Why is it that the lighter bullet doesn't travel 33.3% faster, equalizing the momentum between the two?

Is it a quirk of the rifle system? Is it unreasonable to expect them to have similar momentums? Am I misunderstanding or miscalculations something?

Greater velocities exponential increase kinetic energy, so if lighter projectiles had proportional momentum it would seem crazy not to use the lightest projectile one could...

I can't find any explanation online, and it seems like it might be a bit too physics oriented for most shooting forums, although I will try there next if no one knows the answer. (Also, I'm neither a physicist nor an expert marksman)

Thanks in advance for any replies

 

[jrmichler]

Given a particular cartridge, and the same powder charge, two bullets of different weights will have the same kinetic energy. The muzzle energy of both of your examples is 3000 ft-lbs.

The science behind this is the field of interior ballistics (search the term).

 

[phinds]

... if lighter projectiles had proportional momentum it would seem crazy not to use the lightest projectile one could...

No, it would not, unless your objective was to put a hole all the way through something instead of having stopping power

 

[skh149]

Thanks for the reply Jr, having a term to search is useful enough.

Would it be right to say that the velocity doesn't increase "proportionately" because it's contribution to kinetic energy is squared, and so if it did increase proportionately it would cause the two to no longer have equal muzzle energies?

 

[Lnewqban]

Interesting problem!
Same propellant, diameter and length of muzzle should produce about similar work on both masses.
Could the increased aerodynamic drag (around 33% higher) of the lighter bullet be a reason for the lack of proportionality in final average velocities?

 

[Delta2]

Same propellant, diameter and length of muzzle should produce about similar work on both masses.

I agree so far.

Could the increased aerodynamic drag (around 33% higher) of the lighter bullet be a reason for the lack of proportionality in final average velocities?

I disagree here. I think if both bullets have the same shape (but one is from denser material than the other) then the force of drag (but not the acceleration) will be the same, hence the work of drag will also be the same. So same total work in both bullets, from work energy theorem we conclude same final kinetic energy.

I think it is a not so hard algebraic excercise to prove that if two masses have the same kinetic energies, then the bigger mass will also have bigger momentum.

 

[sysprog]

Given a particular cartridge, and the same powder charge, two bullets of different weights will have the same kinetic energy. The muzzle energy of both of your examples is 3000 ft-lbs.

With the same propellant, although the momentum is the same for a lighter and a heavier bullet ($p=mv$), a lighter bullet at a higher speed has more kinetic energy than a heavier bullet at a lower speed ($KE = \frac 1 2 m v^2$).

 

[sysprog]

Here's an example:

10g bullet at 100 m/s: $\mathtt{KE= 50J}$
5g bullet at 200 m/s: $\mathtt{KE= 100J}$

From https://www.calculatorsoup.com/calculators/physics/kinetic.php:

 

[Delta2]

@sysprog Yes ok what you saying is correct but you assume that the two bullets will have the same momentum.

This assumption is not correct according to my opinion.

The correct assumption is that the two bullets will have the same kinetic energy.
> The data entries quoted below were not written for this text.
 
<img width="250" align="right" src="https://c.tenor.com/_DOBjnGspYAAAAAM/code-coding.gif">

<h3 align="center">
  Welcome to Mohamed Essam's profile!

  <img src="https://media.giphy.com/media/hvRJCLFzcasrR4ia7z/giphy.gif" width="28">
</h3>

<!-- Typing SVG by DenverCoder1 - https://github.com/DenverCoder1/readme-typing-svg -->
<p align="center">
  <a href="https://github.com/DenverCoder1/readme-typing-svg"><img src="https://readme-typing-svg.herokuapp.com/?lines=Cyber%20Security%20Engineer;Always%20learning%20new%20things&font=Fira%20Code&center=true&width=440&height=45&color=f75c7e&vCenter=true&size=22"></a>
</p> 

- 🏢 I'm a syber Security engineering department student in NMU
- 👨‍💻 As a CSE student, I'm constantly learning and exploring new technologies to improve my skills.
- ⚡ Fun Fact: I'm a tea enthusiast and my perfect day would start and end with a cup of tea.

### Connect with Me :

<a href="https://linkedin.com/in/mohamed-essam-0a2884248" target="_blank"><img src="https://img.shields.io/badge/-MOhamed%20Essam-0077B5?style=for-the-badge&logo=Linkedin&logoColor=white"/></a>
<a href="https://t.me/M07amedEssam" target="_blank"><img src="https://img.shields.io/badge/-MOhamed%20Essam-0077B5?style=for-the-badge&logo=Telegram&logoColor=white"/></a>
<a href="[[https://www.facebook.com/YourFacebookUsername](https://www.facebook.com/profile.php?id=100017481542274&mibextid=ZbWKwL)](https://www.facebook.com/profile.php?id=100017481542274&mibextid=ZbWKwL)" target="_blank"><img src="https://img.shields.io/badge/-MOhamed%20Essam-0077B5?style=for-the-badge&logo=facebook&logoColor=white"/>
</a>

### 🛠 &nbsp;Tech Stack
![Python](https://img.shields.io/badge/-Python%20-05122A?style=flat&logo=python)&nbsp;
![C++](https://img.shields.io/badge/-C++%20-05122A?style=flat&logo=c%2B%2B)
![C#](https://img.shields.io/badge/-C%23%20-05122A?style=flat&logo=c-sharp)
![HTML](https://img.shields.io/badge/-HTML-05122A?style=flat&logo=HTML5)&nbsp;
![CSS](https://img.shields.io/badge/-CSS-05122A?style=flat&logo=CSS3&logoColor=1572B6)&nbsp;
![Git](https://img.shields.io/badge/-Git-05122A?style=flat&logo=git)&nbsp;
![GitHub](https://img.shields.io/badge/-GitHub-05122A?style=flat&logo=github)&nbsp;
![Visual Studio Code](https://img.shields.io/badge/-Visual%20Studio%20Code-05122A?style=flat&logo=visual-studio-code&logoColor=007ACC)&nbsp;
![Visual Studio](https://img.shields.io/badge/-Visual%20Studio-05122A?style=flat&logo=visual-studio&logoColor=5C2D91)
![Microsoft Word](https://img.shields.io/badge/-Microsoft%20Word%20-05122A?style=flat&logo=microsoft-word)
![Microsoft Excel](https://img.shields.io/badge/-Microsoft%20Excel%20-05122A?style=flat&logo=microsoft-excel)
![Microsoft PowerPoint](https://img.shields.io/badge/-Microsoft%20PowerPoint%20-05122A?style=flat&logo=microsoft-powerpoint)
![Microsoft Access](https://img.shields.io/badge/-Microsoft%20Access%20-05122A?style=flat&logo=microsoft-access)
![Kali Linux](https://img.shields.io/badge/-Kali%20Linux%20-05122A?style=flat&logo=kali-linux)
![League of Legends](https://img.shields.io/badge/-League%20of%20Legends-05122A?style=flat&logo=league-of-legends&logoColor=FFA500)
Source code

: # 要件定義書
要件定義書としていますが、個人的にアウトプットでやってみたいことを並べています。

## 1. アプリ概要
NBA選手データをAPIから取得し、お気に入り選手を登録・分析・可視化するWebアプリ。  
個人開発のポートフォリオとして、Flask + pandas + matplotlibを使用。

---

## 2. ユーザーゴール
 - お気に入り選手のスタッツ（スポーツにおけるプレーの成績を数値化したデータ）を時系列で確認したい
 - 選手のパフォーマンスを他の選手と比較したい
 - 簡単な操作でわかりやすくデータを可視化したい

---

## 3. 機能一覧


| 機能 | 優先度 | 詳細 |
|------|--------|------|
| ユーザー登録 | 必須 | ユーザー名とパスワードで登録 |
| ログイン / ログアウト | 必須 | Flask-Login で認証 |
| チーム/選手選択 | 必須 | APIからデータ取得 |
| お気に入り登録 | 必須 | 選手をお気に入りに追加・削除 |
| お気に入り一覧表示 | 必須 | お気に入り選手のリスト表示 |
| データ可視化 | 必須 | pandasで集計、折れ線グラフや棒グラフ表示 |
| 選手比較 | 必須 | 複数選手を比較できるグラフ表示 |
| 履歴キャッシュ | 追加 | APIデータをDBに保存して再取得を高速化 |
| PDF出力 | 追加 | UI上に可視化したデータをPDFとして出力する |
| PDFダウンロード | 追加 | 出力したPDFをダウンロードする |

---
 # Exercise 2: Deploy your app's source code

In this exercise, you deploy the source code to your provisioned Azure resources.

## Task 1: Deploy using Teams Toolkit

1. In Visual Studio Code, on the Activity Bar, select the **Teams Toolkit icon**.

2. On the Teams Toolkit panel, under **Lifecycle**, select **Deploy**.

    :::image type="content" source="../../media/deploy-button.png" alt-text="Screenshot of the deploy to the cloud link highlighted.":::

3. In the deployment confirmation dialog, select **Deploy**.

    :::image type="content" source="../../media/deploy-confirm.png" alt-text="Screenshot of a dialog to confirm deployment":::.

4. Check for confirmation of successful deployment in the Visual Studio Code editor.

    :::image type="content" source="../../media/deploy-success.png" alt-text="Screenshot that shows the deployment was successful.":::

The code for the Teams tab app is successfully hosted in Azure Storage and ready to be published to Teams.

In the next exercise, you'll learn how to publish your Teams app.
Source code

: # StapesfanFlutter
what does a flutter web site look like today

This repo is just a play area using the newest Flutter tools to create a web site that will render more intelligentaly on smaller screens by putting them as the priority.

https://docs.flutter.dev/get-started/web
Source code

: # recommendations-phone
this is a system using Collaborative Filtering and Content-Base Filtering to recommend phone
This is because the total work (the work from expansion gases inside the barrel of the gun minus the work from the drag) is the same if the shape of the bullets are the same and we fire them with the same gun.

 

[sysprog]

@sysprog Yes ok what you saying is correct but you assume that the two bullets will have the same momentum.

Both momentum and kinetic energy are conserved in internal ballistcs. Given the same cross-section, and the same gas pressure (produced by a burn that is fast enough to complete before the less massive bullet leaves the barrel) the momentum will be about the same (if the burn rate is too slow, the less massive bullet will leave the barrel before the burn completes, and less of the gas expansion energy will be imparted to the bullet).

This assumption is not correct according to my opinion.

Why would the momentum not be about the same?

The correct assumption is that the two bullets will have the same kinetic energy. This is because the total work (the work from expansion gases inside the barrel of the gun minus the work from the drag) is the same if the shape of the bullets are the same and we fire them with the same gun.

A less massive bullet with the same propellant will leave the muzzle at a higher velocity, and velocity is an exponential component of kinetic energy, whereas mass is a linear component of kinetic energy − doubling the muzzle velocity of a bullet quadruples its kinetic energy, whereas doubling the bullet mass only doubles its kinetic energy.

$$\mathtt{KE=\dfrac 1 2 mv^2}$$
To get the muzzle kinetic energy of the bullet in Joules, we multiply half the bullet mass in grams (instead of kilograms, because bullet mass is more conveniently measured in grams rather than in kilograms) by the square of the muzzle velocity in meters per second, then divide by 1,000 (because we used grams instead of kilograms).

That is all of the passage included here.